Movies have been attempting to decipher the world of dreams for years: Inception, Nightmare on Elm Street, pretty much David Lynch’s whole filmography. According to horror movies, our dreams are a vessel for dark matter. But what if you could make your dreams a nonstop party? Or, you know, use them to open up a terrifying portal?

Crunch Time, the latest series from Rooster Teeth, attempts to answer that question. It’s a bit of It’s Always Sunny in Philadelphia, in its parallels to the show’s “gang” of awful, selfish people, and Weird Science, in that clueless guys are using rogue science to make their fantasies reality. This gang includes Sam (Avery Monsen), who is reeling from a sudden breakup with his girlfriend, Hannah (Jessy Hodges). His pals Connor (Samm Levine) and Berkman (Nick Rutherford) join in on an ethically questionable journey to win Hannah back, and in the process open the door to dream demons and beyond.

Series creators Andrew Disney and Bradley Jackson’s last collaboration was the 2014 film Balls Out, which featured Rutherford and a number of Saturday Night Live cast members. And while there are still a lot of balls in Crunch Time, the premise is a little more engaging: There’s a device that allows people to fall asleep and enter an abstract concept called the Brain Frame and then tailors lucid dreams to their needs.

Is there any real science behind this? Jackson admits they’re not making Primer here. They have a “soft spot” for ‘80s sci-fi films but wanted to make a half-hour serialized show that created its own world, something akin to the warp zones you can drop into in Super Mario Bros. 

“Most of the comedy out there,” Jackson says, “you can watch season 3, episode 9 and understand what’s going on. Whereas, if you wanted to watch Game of Thrones, you couldn’t start with season 4, episode 2… We kind of wanted to do that, where at the end of each episode the stakes are huge. Someone might die, or there’s a black hole.”

Across six episodes, the story of what happens in the Brain Frame is told via a True Detective-style interrogation of the gang, and we learn how their dream machine went off the rails. It starts with a bad decision: After breaking up with him, Sam renders Hannah unconscious by zapping her with some Men in Black-esque device. Sam and his buddies then go into her dreams without her consent and try to get her to like Sam again. The subtext here might not be immediately clear, but it feels like one of Crunch Time’s missteps, especially because later episodes bring Hannah into the “gang” and this breach of trust isn’t really discussed again.

They did talk with Hodges about how to approach the scene, and the whole ridiculous chain of events started with a “guy who had just gotten his heart broken, and so that was always the jumping-off point,” Jackson says. “We knew that everything bad that had happened had come from this guy.” 

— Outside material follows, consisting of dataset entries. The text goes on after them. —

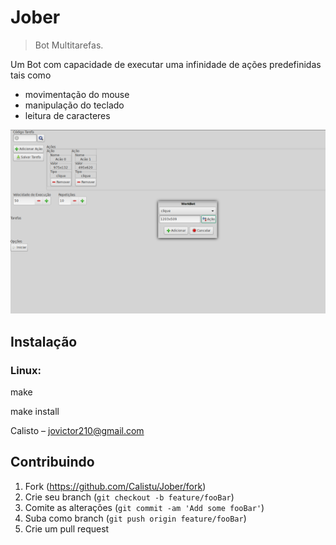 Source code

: # Jober
> Bot Multitarefas.

<p>Um Bot com capacidade de executar uma infinidade de ações predefinidas tais como</p>
<ul>
<li>movimentação do mouse</li>
<li>manipulação do teclado</li>
<li>leitura de caracteres</li>
</ul>

![](share/Jober_ScreenShot.png)

## Instalação

<h3>Linux:</h3>
<p>make</p>
<p>make install</p>

Calisto – jovictor210@gmail.com

## Contribuindo

1. Fork (<https://github.com/Calistu/Jober/fork>)
2. Crie seu branch (`git checkout -b feature/fooBar`)
3. Comite as alterações (`git commit -am 'Add some fooBar'`)
4. Suba como branch (`git push origin feature/fooBar`)
5. Crie um pull request
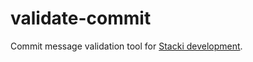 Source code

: # validate-commit
Commit message validation tool for [Stacki development](https://github.com/Teradata/stacki/wiki/Development#commit-message-format).

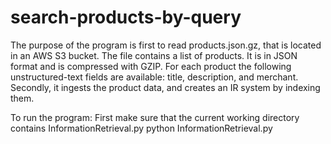 # search-products-by-query

The purpose of the program is first to read products.json.gz, that is located in an AWS S3 bucket. The file contains a list of products. It is in JSON format and is compressed with GZIP. For each product the following unstructured-text fields are available: title, description, and merchant. Secondly, it ingests the product data, and creates an IR system by indexing them. 


To run the program:
First make sure that the current working directory contains  InformationRetrieval.py
python InformationRetrieval.py


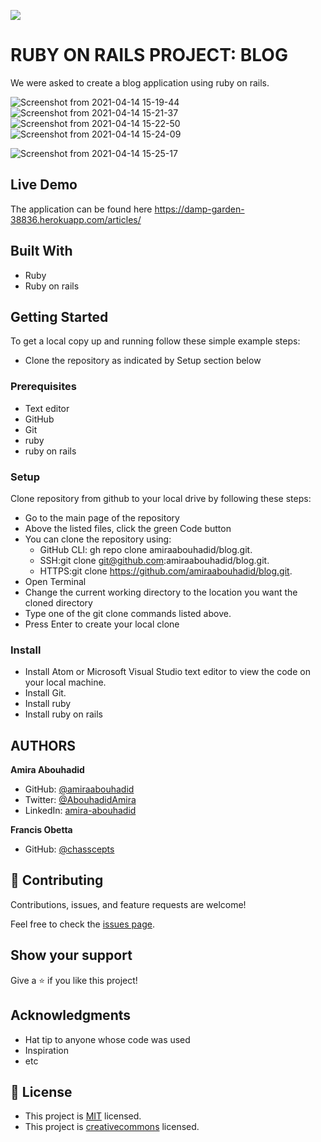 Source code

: ![](https://img.shields.io/badge/Microverse-blueviolet)

# RUBY ON RAILS PROJECT: BLOG

We were asked to create a blog application using ruby on rails.

![Screenshot from 2021-04-14 15-19-44](https://user-images.githubusercontent.com/56790126/114717124-05bc8300-9d35-11eb-9338-88106751a478.png)
![Screenshot from 2021-04-14 15-21-37](https://user-images.githubusercontent.com/56790126/114717291-33a1c780-9d35-11eb-80c3-73a99443ba47.png)
![Screenshot from 2021-04-14 15-22-50](https://user-images.githubusercontent.com/56790126/114717495-5fbd4880-9d35-11eb-8d42-f891527ffbd3.png)
![Screenshot from 2021-04-14 15-24-09](https://user-images.githubusercontent.com/56790126/114717654-89766f80-9d35-11eb-8434-ab9b4425c048.png)

![Screenshot from 2021-04-14 15-25-17](https://user-images.githubusercontent.com/56790126/114717793-b0cd3c80-9d35-11eb-815e-5e9c2bbdac41.png)

## Live Demo
The application can be found here https://damp-garden-38836.herokuapp.com/articles/

## Built With
- Ruby
- Ruby on rails

## Getting Started
To get a local copy up and running follow these simple example steps:
- Clone the repository as indicated by Setup section below

### Prerequisites
- Text editor
- GitHub
- Git
- ruby
- ruby on rails

### Setup
Clone repository from github to your local drive by following these steps:
- Go to the main page of the repository
- Above the listed files, click the green Code button
- You can clone the repository using:
  - GitHub CLI: gh repo clone amiraabouhadid/blog.git.
  - SSH:git clone git@github.com:amiraabouhadid/blog.git.
  - HTTPS:git clone https://github.com/amiraabouhadid/blog.git.
- Open Terminal
- Change the current working directory to the location you want the cloned directory
- Type one of the git clone commands listed above.
- Press Enter to create your local clone

### Install
- Install Atom or Microsoft Visual Studio text editor to view the code on your local machine.
- Install Git.
- Install ruby
- Install ruby on rails

## AUTHORS

**Amira Abouhadid**

- GitHub: [@amiraabouhadid](https://github.com/amiraabouhadid)
- Twitter: [@AbouhadidAmira](https://twitter.com/AbouhadidAmira)
- LinkedIn: [amira-abouhadid](https://linkedin.com/amira-abouhadid)

**Francis Obetta**

- GitHub: [@chasscepts](https://github.com/chasscepts)


## 🤝 Contributing

Contributions, issues, and feature requests are welcome!

Feel free to check the [issues page](https://github.com/amiraabouhadid/blog/issues).

## Show your support

Give a ⭐️ if you like this project!

## Acknowledgments

- Hat tip to anyone whose code was used
- Inspiration
- etc

## 📝 License

- This project is [MIT](https://opensource.org/licenses/MIT) licensed.
- This project is [creativecommons](https://creativecommons.org/licenses/by-nc/4.0/) licensed.
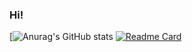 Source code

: ### Hi! 


[![Anurag's GitHub stats](https://github-readme-stats.vercel.app/api?username=UnrealThingTriesCode&show_icons=true&theme=tokyonight)
[![Readme Card](https://github-readme-stats.vercel.app/api/pin/?username=UnrealThingTriesCode&repo=TacticalTranslator)](https://github.com/anuraghazra/github-readme-stats)

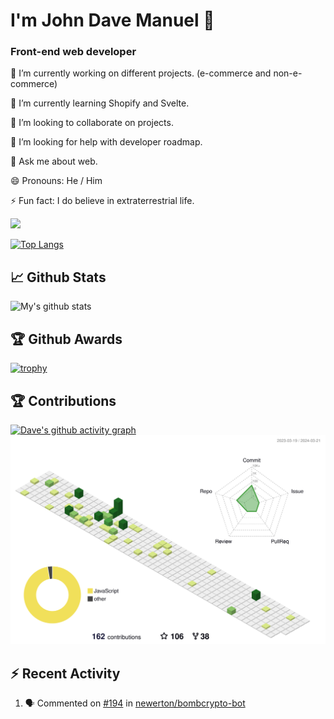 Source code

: # I'm John Dave Manuel 👋

### Front-end web developer


🔭 I’m currently working on different projects. (e-commerce and non-e-commerce)

🌱 I’m currently learning Shopify and Svelte.

👯 I’m looking to collaborate on projects.

🤔 I’m looking for help with developer roadmap.

💬 Ask me about web.

😄 Pronouns: He / Him

⚡ Fun fact:  I do believe in extraterrestrial life.

 ![](https://komarev.com/ghpvc/?username=johndavemanuel)


[![Top Langs](https://github-readme-stats.vercel.app/api/top-langs/?username=johndavemanuel&layout=compact)](https://github.com/anuraghazra/github-readme-stats)

## :chart_with_upwards_trend: Github Stats
![My's github stats](https://github-readme-stats.vercel.app/api?username=johndavemanuel&show_icons=true)

## :trophy: Github Awards
[![trophy](https://github-profile-trophy.vercel.app/?username=johndavemanuel)](https://github.com/ryo-ma/github-profile-trophy)

## :trophy: Contributions
[![Dave's github activity graph](https://activity-graph.herokuapp.com/graph?username=johndavemanuel&theme=github)](https://github.com/ashutosh00710/github-readme-activity-graph)
![](./profile-3d-contrib/profile-green-animate.svg)

## :zap: Recent Activity
<!--START_SECTION:activity-->
1. 🗣 Commented on [#194](https://github.com/newerton/bombcrypto-bot/issues/194) in [newerton/bombcrypto-bot](https://github.com/newerton/bombcrypto-bot)
<!--END_SECTION:activity-->
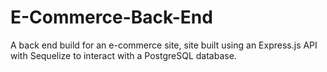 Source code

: # E-Commerce-Back-End
A back end build for an e-commerce site, site built using an Express.js API with Sequelize to interact with a PostgreSQL database.
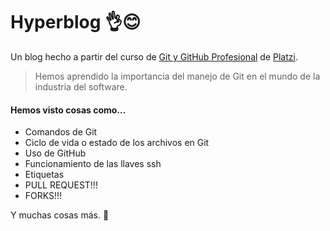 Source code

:# Hyperblog 👌😊
Un blog hecho a partir del curso de [Git y GitHub Profesional](https://platzi.com/clases/git-github/ "Curso de Git y GitHub Profesional") de [Platzi](http://platzi.com "Platzi").

>Hemos aprendido la importancia del manejo de Git  en el mundo de la industria del software.

#### Hemos visto cosas como...
- Comandos de Git
- Ciclo de vida o estado de los archivos en Git
- Uso de GitHub
- Funcionamiento de las llaves ssh
- Etiquetas
- PULL REQUEST!!!
- FORKS!!!

Y muchas cosas más. 🤩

And, admittedly, these characters aren’t really meant to be likable; when Rooster Teeth co-founder Burnie Burns shows up as a sadistic interrogator, you’re kind of rooting for him. Kirk Johnson, who plays dream assistant Larry, is one of the series’ highlights. He’s responsible for controlling simulations back in reality, but his ineptitude provides some of the funniest moments in a truly absurd series. There’s also an extended cameo from Starship Troopers’ Casper Van Dien, who first appears in Hannah’s dream. 

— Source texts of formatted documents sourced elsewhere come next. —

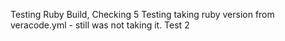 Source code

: Testing Ruby Build, Checking 5
Testing taking ruby version from veracode.yml - still was not taking it. Test 2
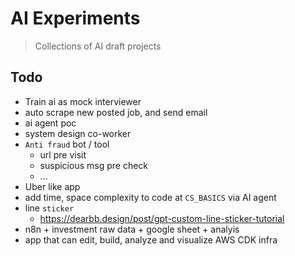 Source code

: # AI Experiments

> Collections of AI draft projects


## Todo

- Train ai as mock interviewer
- auto scrape new posted job, and send email
- ai agent poc
- system design co-worker
- `Anti fraud` bot / tool
	- url pre visit
	- suspicious msg pre check
	- ...
- Uber like app
- add time, space complexity to code at `CS_BASICS` via AI agent
- line `sticker`
  - https://dearbb.design/post/gpt-custom-line-sticker-tutorial
- n8n + investment raw data + google sheet + analyis
- app that can edit, build, analyze and visualize AWS CDK infra
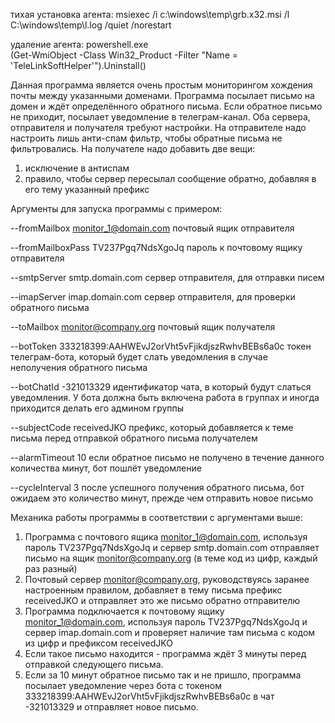 тихая установка агента:
	msiexec /i c:\windows\temp\grb.x32.msi /l C:\windows\temp\l.log /quiet /norestart

удаление агента:
	powershell.exe 	
	(Get-WmiObject -Class Win32_Product -Filter "Name = 'TeleLinkSoftHelper'").Uninstall()
	
	
	
Данная программа является очень простым мониторингом хождения почты между указанными доменами. 
Программа посылает письмо на домен и ждёт определённого обратного письма. Если обратное письмо не приходит, посылает уведомление в телеграм-канал.
Оба сервера, отправителя и получателя требуют настройки. 
На отправителе надо настроить лишь анти-спам фильтр, чтобы обратные письма не фильтровались.
На получателе надо добавить две вещи: 
  1. исключение в антиспам
  2. правило, чтобы сервер пересылал сообщение обратно, добавляя в его тему указанный префикс
  
Аргументы для запуска программы с примером:

--fromMailbox monitor_1@domain.com
почтовый ящик отправителя

--fromMailboxPass TV237Pgq7NdsXgoJq
пароль к почтовому ящику отправителя

--smtpServer smtp.domain.com
сервер отправителя, для отправки писем

--imapServer imap.domain.com
сервер отправителя, для проверки обратного письма

--toMailbox monitor@company.org
почтовый ящик получателя

--botToken 333218399:AAHWEvJ2orVht5vFjikdjszRwhvBEBs6a0c
токен телеграм-бота, который будет слать уведомления в случае неполучения обратного письма

--botChatId -321013329
идентификатор чата, в который будут слаться уведомления. У бота должна быть включена работа в группах и иногда приходится делать его админом группы

--subjectCode receivedJKO
префикс, который добавляется к теме письма перед отправкой обратного письма получателем

--alarmTimeout 10
если обратное письмо не получено в течение данного количества минут, бот пошлёт уведомление

--cycleInterval 3
после успешного получения обратного письма, бот ожидаем это количество минут, прежде чем отправить новое письмо


Механика работы программы в соответствии с аргументами выше:
1. Программа с почтового ящика monitor_1@domain.com, используя пароль TV237Pgq7NdsXgoJq и сервер smtp.domain.com отправляет письмо на ящик monitor@company.org (в теме код из цифр, каждый раз разный)
2. Почтовый сервер monitor@company.org, руководствуясь заранее настроенным правилом, добавляет в тему письма префикс receivedJKO и отправляет это же письмо обратно отправителю
3. Программа подключается к почтовому ящику monitor_1@domain.com, используя пароль TV237Pgq7NdsXgoJq и сервер imap.domain.com и проверяет наличие там письма с кодом из цифр и префиксом receivedJKO
4. Если такое письмо находится - программа ждёт 3 минуты перед отправкой следующего письма.
5. Если за 10 минут обратное письмо так и не пришло, программа посылает уведомление через бота с токеном 333218399:AAHWEvJ2orVht5vFjikdjszRwhvBEBs6a0c в чат -321013329 и отправляет новое письмо.
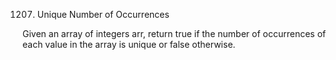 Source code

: 1207. Unique Number of Occurrences

Given an array of integers arr, return true if the number of occurrences of each value in the array is unique or false otherwise. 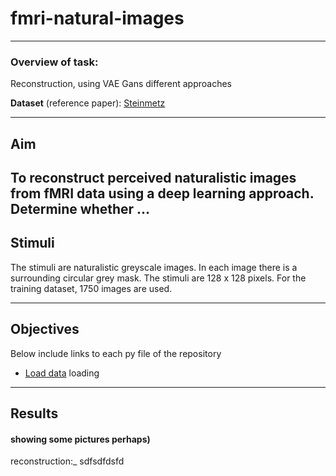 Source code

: # fmri-natural-images


---
### Overview of task:
Reconstruction, using VAE Gans different approaches

**Dataset** (reference paper): [Steinmetz](https://www.ncbi.nlm.nih.gov/pmc/articles/PMC6913580/) 

---
## Aim 
To reconstruct perceived naturalistic images from fMRI data using a deep learning approach.
Determine whether ...
----
## Stimuli
The stimuli are naturalistic greyscale images. In each image there is a surrounding circular grey mask. The stimuli are 128 x 128 pixels. For the training dataset, 1750 images are used.

---
## Objectives
Below include links to each py file of the repository
- [Load data](https://github.com/hWils/fmri-natural-images/blob/master/load_data.py) loading


---
## Results
#### showing some pictures perhaps)
reconstruction:_ sdfsdfdsfd


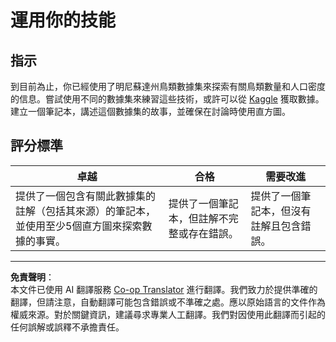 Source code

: <!--
CO_OP_TRANSLATOR_METADATA:
{
  "original_hash": "40eeb9b9f94009c537c7811f9f27f037",
  "translation_date": "2025-08-27T10:16:19+00:00",
  "source_file": "3-Data-Visualization/10-visualization-distributions/assignment.md",
  "language_code": "mo"
}
-->
# 運用你的技能

## 指示

到目前為止，你已經使用了明尼蘇達州鳥類數據集來探索有關鳥類數量和人口密度的信息。嘗試使用不同的數據集來練習這些技術，或許可以從 [Kaggle](https://www.kaggle.com/) 獲取數據。建立一個筆記本，講述這個數據集的故事，並確保在討論時使用直方圖。

## 評分標準

卓越 | 合格 | 需要改進
--- | --- | -- |
提供了一個包含有關此數據集的註解（包括其來源）的筆記本，並使用至少5個直方圖來探索數據的事實。 | 提供了一個筆記本，但註解不完整或存在錯誤。 | 提供了一個筆記本，但沒有註解且包含錯誤。

---

**免責聲明**：  
本文件已使用 AI 翻譯服務 [Co-op Translator](https://github.com/Azure/co-op-translator) 進行翻譯。我們致力於提供準確的翻譯，但請注意，自動翻譯可能包含錯誤或不準確之處。應以原始語言的文件作為權威來源。對於關鍵資訊，建議尋求專業人工翻譯。我們對因使用此翻譯而引起的任何誤解或誤釋不承擔責任。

While Crunch Time is a complement to Rooster Teeth’s other recent series, Day 5, in which sleep equals death, here co-creator Andrew Disney says they tried to hit “all the things your mind thinks of when uninhibited” in shaping the different dream scenarios they eventually start selling to people, which include flying and a woman being able to shoot lasers from her breasts. 

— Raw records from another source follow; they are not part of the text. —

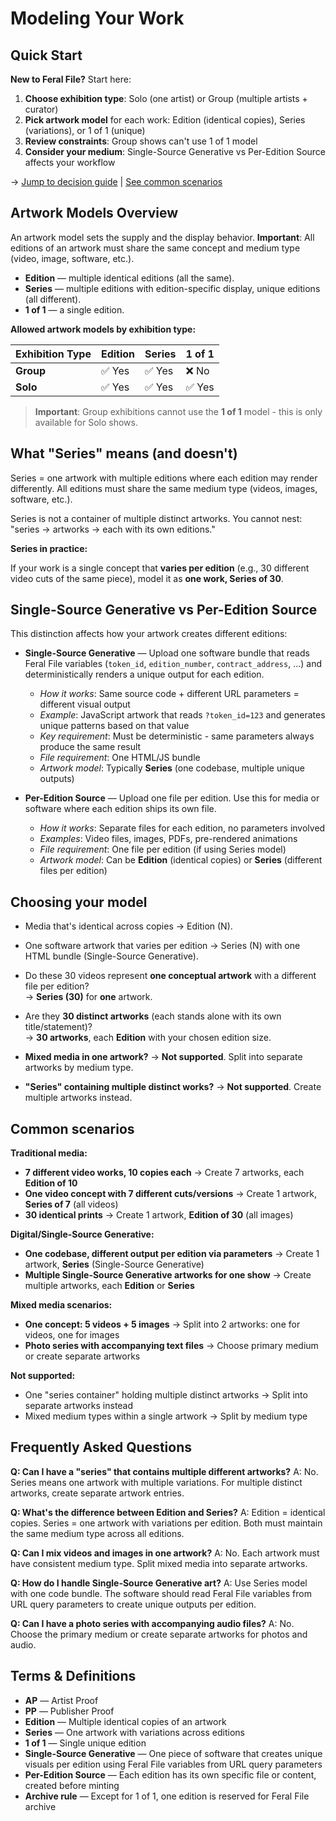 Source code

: # Modeling Your Work

## Quick Start

**New to Feral File?** Start here:

1. **Choose exhibition type**: Solo (one artist) or Group (multiple artists + curator)
2. **Pick artwork model** for each work: Edition (identical copies), Series (variations), or 1 of 1 (unique)
3. **Review constraints**: Group shows can't use 1 of 1 model
4. **Consider your medium**: Single-Source Generative vs Per-Edition Source affects your workflow

→ [Jump to decision guide](#choosing-your-model) | [See common scenarios](#common-scenarios)

## Artwork Models Overview

An artwork model sets the supply and the display behavior. **Important**: All editions of an artwork must share the same concept and medium type (video, image, software, etc.).

- **Edition** — multiple identical editions (all the same).
- **Series** — multiple editions with edition-specific display, unique editions (all different).
- **1 of 1** — a single edition.

**Allowed artwork models by exhibition type:**

| Exhibition Type | Edition | Series | 1 of 1 |
|-----------------|---------|--------|--------|
| **Group**       | ✅ Yes  | ✅ Yes | ❌ No  |
| **Solo**        | ✅ Yes  | ✅ Yes | ✅ Yes |

> **Important**: Group exhibitions cannot use the **1 of 1** model - this is only available for Solo shows.

## What "Series" means (and doesn't)

Series = one artwork with multiple editions where each edition may render differently. All editions must share the same medium type (videos, images, software, etc.).

Series is not a container of multiple distinct artworks. You cannot nest: "series → artworks → each with its own editions."

**Series in practice:** 

If your work is a single concept that **varies per edition** (e.g., 30 different video cuts of the same piece), model it as **one work, Series of 30**.

## Single-Source Generative vs Per-Edition Source

This distinction affects how your artwork creates different editions:

* **Single-Source Generative** — Upload one software bundle that reads Feral File variables (`token_id`, `edition_number`, `contract_address`, ...) and deterministically renders a unique output for each edition.
    - *How it works*: Same source code + different URL parameters = different visual output
    - *Example*: JavaScript artwork that reads `?token_id=123` and generates unique patterns based on that value
    - *Key requirement*: Must be deterministic - same parameters always produce the same result
    - *File requirement*: One HTML/JS bundle
    - *Artwork model*: Typically **Series** (one codebase, multiple unique outputs)

* **Per-Edition Source** — Upload one file per edition. Use this for media or software where each edition ships its own file.
    - *How it works*: Separate files for each edition, no parameters involved
    - *Examples*: Video files, images, PDFs, pre-rendered animations
    - *File requirement*: One file per edition (if using Series model)
    - *Artwork model*: Can be **Edition** (identical copies) or **Series** (different files per edition)

## Choosing your model

- Media that's identical across copies → Edition (N).

- One software artwork that varies per edition → Series (N) with one HTML bundle (Single-Source Generative).

- Do these 30 videos represent **one conceptual artwork** with a different file per edition?  
  → **Series (30)** for **one** artwork.

- Are they **30 distinct artworks** (each stands alone with its own title/statement)?  
  → **30 artworks**, each **Edition** with your chosen edition size.

- **Mixed media in one artwork?** → **Not supported**. Split into separate artworks by medium type.

- **"Series" containing multiple distinct works?** → **Not supported**. Create multiple artworks instead.

## Common scenarios

**Traditional media:**

- **7 different video works, 10 copies each** → Create 7 artworks, each **Edition of 10**
- **One video concept with 7 different cuts/versions** → Create 1 artwork, **Series of 7** (all videos)
- **30 identical prints** → Create 1 artwork, **Edition of 30** (all images)

**Digital/Single-Source Generative:**

- **One codebase, different output per edition via parameters** → Create 1 artwork, **Series** (Single-Source Generative)
- **Multiple Single-Source Generative artworks for one show** → Create multiple artworks, each **Edition** or **Series**

**Mixed media scenarios:**

- **One concept: 5 videos + 5 images** → Split into 2 artworks: one for videos, one for images
- **Photo series with accompanying text files** → Choose primary medium or create separate artworks

**Not supported:**

- One "series container" holding multiple distinct artworks → Split into separate artworks instead
- Mixed medium types within a single artwork → Split by medium type

## Frequently Asked Questions

**Q: Can I have a "series" that contains multiple different artworks?**
A: No. Series means one artwork with multiple variations. For multiple distinct artworks, create separate artwork entries.

**Q: What's the difference between Edition and Series?**
A: Edition = identical copies. Series = one artwork with variations per edition. Both must maintain the same medium type across all editions.

**Q: Can I mix videos and images in one artwork?**
A: No. Each artwork must have consistent medium type. Split mixed media into separate artworks.

**Q: How do I handle Single-Source Generative art?**
A: Use Series model with one code bundle. The software should read Feral File variables from URL query parameters to create unique outputs per edition.

**Q: Can I have a photo series with accompanying audio files?**
A: No. Choose the primary medium or create separate artworks for photos and audio.

## Terms & Definitions

- **AP** — Artist Proof
- **PP** — Publisher Proof  
- **Edition** — Multiple identical copies of an artwork
- **Series** — One artwork with variations across editions
- **1 of 1** — Single unique edition
- **Single-Source Generative** — One piece of software that creates unique visuals per edition using Feral File variables from URL query parameters
- **Per-Edition Source** — Each edition has its own specific file or content, created before minting
- **Archive rule** — Except for 1 of 1, one edition is reserved for Feral File archive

“The fact that people in different cultures have the exact same nightmare is really interesting,” Jackson says. “One of the most common nightmares is being chased… teeth falling out, being naked in public, flying is a huge one. So we thought that would be a fun jumping-off point. Dreaming is a shared experience that we all have.”

Crunch Time doesn’t really decipher the world of dreams; it turns it into a video game and highlights the id at its foundation.